The negotiations underway between Moscow and Washington on nuclear weapons control and cyber weapons are expected to resume on January 10, focusing on the new Russian demands regarding NATO expansion and offensive weapons deployment.
If Russia invades Ukraine, the United States and Western countries threaten to raise unprecedented political and economic costs on Moscow. Still, there is no Western intention to enter a military confrontation with Russia.
The dilemma for Israel
Israel is far from the Ukrainian arena and is incapable of accurately assessing Russia’s intentions of invading. Currently, the Israeli government evades dealing with this crisis that might deepen its dilemma regarding relations with Russia, and more broadly, its approach to competition between the major powers.
Jerusalem has forged a unique path in international relations in recent years. It does not confront Moscow publicly on the Ukrainian issue and refrains from joining Western collective punitive measures against Russia (sanctions, political isolation, and deportation of spies).
But, on the other hand, the West also shows an understanding of Israel’s need to talk to the Kremlin, especially considering the neighborly relations between Israel and Russia following Moscow’s military intervention in the 2015 civil war in Syria.
Israel-Russia relations are at an all-time high, and in the last thirty years, have developed considerably compared to the Soviet period.
Russia allows Israel military freedom of action against Iran and its proxies in Syria. It makes gestures, such as returning the remains of US-born Israeli soldier Zachariah Baumel, who went missing in the battle of Sultan Yacoub.

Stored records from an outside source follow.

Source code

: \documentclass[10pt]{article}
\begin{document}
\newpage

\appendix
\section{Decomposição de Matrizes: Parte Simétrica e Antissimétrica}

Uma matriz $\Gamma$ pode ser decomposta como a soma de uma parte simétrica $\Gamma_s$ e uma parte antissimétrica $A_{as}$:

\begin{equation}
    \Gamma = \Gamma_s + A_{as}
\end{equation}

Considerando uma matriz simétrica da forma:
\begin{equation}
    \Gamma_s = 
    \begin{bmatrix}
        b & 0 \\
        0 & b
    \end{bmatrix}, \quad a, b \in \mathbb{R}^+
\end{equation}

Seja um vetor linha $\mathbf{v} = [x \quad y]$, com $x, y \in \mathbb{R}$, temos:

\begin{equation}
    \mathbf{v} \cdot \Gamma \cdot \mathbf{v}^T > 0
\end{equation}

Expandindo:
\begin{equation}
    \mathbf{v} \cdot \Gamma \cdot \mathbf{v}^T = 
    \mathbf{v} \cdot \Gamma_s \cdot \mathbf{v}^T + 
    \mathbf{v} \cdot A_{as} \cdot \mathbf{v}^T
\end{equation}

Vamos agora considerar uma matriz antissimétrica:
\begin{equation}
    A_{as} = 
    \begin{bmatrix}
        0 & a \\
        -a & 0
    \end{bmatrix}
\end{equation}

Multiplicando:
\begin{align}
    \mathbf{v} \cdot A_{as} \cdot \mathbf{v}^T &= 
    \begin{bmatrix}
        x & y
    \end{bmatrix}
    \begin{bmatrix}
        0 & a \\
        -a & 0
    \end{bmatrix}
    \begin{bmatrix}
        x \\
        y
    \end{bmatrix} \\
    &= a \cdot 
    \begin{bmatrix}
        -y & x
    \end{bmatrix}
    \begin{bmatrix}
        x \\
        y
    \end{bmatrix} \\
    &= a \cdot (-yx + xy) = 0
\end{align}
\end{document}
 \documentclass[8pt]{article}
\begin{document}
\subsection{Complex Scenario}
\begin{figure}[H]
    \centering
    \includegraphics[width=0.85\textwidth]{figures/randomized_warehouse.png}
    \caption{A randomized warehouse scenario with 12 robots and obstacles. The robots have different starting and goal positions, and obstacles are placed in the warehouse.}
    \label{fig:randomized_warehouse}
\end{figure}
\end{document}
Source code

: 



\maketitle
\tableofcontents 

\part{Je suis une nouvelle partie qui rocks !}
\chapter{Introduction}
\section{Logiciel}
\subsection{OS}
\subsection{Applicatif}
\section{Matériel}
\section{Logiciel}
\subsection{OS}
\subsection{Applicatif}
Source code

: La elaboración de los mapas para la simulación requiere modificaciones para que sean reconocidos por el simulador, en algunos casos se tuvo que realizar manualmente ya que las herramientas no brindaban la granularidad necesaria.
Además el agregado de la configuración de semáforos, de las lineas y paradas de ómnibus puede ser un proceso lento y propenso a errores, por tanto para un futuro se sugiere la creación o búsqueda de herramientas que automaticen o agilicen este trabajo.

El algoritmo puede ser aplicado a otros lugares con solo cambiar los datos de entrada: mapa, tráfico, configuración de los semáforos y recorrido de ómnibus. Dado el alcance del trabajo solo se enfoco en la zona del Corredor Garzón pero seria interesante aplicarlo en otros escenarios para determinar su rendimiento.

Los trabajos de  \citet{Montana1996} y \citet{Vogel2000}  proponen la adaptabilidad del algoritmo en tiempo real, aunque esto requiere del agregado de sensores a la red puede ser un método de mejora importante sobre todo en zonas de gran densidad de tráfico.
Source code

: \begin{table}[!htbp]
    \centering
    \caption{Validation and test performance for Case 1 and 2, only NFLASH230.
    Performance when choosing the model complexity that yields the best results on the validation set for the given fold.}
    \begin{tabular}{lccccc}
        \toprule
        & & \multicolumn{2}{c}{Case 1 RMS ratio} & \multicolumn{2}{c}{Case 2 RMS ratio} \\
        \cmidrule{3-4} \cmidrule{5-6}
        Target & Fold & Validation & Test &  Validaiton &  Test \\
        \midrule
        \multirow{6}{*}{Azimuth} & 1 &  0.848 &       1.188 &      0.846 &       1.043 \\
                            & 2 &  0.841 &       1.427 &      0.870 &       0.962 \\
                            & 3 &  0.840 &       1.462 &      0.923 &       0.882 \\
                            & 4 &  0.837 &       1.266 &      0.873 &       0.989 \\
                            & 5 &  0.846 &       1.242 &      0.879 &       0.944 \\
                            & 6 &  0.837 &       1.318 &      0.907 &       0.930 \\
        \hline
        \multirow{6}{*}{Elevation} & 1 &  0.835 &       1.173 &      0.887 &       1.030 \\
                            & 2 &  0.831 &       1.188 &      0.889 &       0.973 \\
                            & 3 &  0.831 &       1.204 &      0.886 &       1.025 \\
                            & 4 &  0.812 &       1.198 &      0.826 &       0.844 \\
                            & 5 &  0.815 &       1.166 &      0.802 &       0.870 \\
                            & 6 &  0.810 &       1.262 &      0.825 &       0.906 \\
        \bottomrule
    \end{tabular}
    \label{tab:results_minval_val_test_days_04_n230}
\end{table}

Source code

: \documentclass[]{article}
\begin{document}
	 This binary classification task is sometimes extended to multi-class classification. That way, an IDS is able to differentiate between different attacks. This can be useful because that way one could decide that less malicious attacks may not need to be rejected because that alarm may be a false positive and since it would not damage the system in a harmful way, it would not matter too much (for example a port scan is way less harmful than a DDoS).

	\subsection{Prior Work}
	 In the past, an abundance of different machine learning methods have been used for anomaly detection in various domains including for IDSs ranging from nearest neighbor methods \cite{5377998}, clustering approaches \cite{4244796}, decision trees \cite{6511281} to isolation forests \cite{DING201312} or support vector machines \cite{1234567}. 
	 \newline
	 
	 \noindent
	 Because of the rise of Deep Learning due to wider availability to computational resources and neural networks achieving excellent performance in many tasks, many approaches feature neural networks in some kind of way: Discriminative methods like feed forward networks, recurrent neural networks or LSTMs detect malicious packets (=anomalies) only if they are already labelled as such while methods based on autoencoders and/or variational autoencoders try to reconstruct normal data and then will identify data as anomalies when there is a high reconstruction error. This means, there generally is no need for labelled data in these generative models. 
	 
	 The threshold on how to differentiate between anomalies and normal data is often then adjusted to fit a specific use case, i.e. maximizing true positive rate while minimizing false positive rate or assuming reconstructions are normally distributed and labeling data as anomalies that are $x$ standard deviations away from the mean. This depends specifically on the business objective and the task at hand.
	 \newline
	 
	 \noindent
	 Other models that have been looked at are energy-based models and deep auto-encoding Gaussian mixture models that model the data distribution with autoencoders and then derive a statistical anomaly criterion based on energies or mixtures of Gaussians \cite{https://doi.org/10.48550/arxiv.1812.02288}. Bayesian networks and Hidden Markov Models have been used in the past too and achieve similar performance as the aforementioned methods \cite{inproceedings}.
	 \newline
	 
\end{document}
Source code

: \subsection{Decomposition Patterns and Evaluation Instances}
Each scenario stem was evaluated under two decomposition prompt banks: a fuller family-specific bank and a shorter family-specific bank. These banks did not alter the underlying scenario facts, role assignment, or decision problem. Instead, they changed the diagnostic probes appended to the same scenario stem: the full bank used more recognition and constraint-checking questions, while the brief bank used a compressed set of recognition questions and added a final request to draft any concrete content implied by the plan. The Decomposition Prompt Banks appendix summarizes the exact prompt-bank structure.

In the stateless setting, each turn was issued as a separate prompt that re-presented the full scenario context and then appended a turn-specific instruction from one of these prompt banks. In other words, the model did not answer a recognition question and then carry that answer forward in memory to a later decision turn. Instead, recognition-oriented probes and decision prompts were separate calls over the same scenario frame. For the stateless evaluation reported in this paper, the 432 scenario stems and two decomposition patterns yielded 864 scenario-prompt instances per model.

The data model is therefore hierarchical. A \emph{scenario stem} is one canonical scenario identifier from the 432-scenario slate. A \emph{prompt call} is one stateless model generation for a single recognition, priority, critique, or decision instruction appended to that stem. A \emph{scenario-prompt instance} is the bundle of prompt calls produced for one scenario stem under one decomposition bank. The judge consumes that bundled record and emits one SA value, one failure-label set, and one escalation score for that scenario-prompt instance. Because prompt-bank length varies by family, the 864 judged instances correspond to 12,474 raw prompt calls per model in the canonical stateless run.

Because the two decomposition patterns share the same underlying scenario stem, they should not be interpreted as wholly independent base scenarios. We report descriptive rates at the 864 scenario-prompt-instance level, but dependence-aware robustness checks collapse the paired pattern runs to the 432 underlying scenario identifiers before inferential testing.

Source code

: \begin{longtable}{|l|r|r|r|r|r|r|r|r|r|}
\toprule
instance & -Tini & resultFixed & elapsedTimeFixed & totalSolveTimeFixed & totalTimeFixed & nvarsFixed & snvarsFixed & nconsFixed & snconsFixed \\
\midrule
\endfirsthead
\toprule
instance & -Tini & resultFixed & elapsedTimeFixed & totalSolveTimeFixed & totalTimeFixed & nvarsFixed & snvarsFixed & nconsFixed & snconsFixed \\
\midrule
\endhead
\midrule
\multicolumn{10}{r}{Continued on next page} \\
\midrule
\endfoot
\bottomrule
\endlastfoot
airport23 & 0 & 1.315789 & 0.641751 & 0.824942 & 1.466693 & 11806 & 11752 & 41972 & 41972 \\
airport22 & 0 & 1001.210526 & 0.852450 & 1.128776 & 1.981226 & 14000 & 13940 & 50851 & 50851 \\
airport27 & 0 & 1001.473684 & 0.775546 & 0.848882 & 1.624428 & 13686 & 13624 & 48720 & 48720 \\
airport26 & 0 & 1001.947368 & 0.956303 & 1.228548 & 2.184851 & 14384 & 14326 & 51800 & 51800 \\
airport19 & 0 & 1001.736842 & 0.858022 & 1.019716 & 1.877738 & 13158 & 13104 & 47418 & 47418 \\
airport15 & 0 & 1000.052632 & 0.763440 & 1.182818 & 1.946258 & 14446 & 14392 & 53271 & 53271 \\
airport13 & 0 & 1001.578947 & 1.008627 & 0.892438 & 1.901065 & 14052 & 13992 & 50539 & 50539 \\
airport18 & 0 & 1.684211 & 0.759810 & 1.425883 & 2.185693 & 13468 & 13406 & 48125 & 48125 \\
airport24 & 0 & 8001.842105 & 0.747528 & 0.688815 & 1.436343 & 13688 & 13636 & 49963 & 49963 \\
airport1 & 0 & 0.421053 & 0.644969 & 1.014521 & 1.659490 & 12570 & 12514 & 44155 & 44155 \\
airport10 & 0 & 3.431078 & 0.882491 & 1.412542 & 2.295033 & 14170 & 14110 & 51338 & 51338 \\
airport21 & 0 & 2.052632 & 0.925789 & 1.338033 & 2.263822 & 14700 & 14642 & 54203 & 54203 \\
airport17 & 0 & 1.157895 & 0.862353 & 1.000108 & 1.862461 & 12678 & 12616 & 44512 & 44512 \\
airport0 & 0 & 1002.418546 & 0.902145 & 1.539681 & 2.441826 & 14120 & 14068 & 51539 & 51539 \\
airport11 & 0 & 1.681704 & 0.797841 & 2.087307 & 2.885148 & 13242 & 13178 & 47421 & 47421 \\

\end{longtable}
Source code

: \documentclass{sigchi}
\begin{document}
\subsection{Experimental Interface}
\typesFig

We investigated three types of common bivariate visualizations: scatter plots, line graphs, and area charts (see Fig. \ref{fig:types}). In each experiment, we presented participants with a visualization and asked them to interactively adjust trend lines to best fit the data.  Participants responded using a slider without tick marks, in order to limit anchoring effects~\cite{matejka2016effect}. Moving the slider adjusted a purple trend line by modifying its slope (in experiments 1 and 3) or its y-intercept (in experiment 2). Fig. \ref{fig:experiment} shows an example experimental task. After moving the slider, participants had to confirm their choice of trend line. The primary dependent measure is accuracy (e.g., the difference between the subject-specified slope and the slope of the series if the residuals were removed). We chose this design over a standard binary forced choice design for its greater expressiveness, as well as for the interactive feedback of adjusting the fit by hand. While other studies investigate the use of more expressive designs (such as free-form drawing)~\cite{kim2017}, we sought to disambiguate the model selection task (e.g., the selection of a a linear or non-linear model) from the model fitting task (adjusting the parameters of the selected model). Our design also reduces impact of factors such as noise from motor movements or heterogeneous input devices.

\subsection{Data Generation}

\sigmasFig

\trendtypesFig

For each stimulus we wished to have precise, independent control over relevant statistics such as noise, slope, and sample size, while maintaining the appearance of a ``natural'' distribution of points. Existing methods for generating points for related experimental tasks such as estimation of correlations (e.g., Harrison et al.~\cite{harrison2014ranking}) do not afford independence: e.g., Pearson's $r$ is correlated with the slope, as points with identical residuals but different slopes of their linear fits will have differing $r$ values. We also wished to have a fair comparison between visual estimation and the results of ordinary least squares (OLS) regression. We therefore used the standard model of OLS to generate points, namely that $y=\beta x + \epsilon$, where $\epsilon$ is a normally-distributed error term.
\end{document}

Russia expects Israel to help it reach political agreements in the Middle East in cooperation with the United States. Israel has a population of over one million Russian speakers, serving as a cultural bridge between the countries. Bilateral trade is about two to three billion dollars a year. Russia also values Israel’s positive stance on the role of the Red Army in World War II and its fighting against Nazi Germany.
If the crisis between Russia and Ukraine escalates, Israel would be compelled to adjust its current policy. The Biden administration and its Western allies could pressure Israel more rigorously than in the past to publicly take a side and join the Western camp condemning Russia.
Israel’s refusal to do so would add to a series of disagreements with Washington over the Iranian nuclear program, the Palestinian issue, offensive cyber exports, and more.
At the same time, Israel must constantly examine and balance its policies between the US and Russia. While the United States is focused on the Chinese threat, it is withdrawing from the Middle East.
As a result, it suffers from an image of weakness among the region’s players. Meanwhile, Russia and China are gaining leverage to affect important issues for Israel, such as Moscow’s role as a moderator between Iran and the West and Russia’s influence over Israel’s freedom of action in Syria.
Russia is not expected to disappear from Israel’s northern border in the foreseeable future. Therefore, Israel’s leadership must pay close attention to escalation scenarios between Russia and the United States and adapt its position accordingly.
A new and uncomfortable status quo may soon be established in relations between the global powers. Israel will likely prefer to chart a vague position between Russia and the West.
Israel should not wait for a crisis to break out but take advantage of the situation to formulate a national strategy, which is required even if Russia does not invade Ukraine. Such a strategy should balance adherence to the historic alliance with the United States and the need for Jerusalem to retain freedom of maneuver vis-à-vis the other powers.
Israel must initiate consultation mechanisms with its Western allies and position itself as a possible power broker with Russia on regional issues. Israel should also have a clear position in what realms to develop its cooperation with Russia and where to restrict it.
Despite other pressing issues on the Israeli agenda, failing to engage in policy planning concerning Russia might lead to unnecessary improvisation and hurt Israeli interests.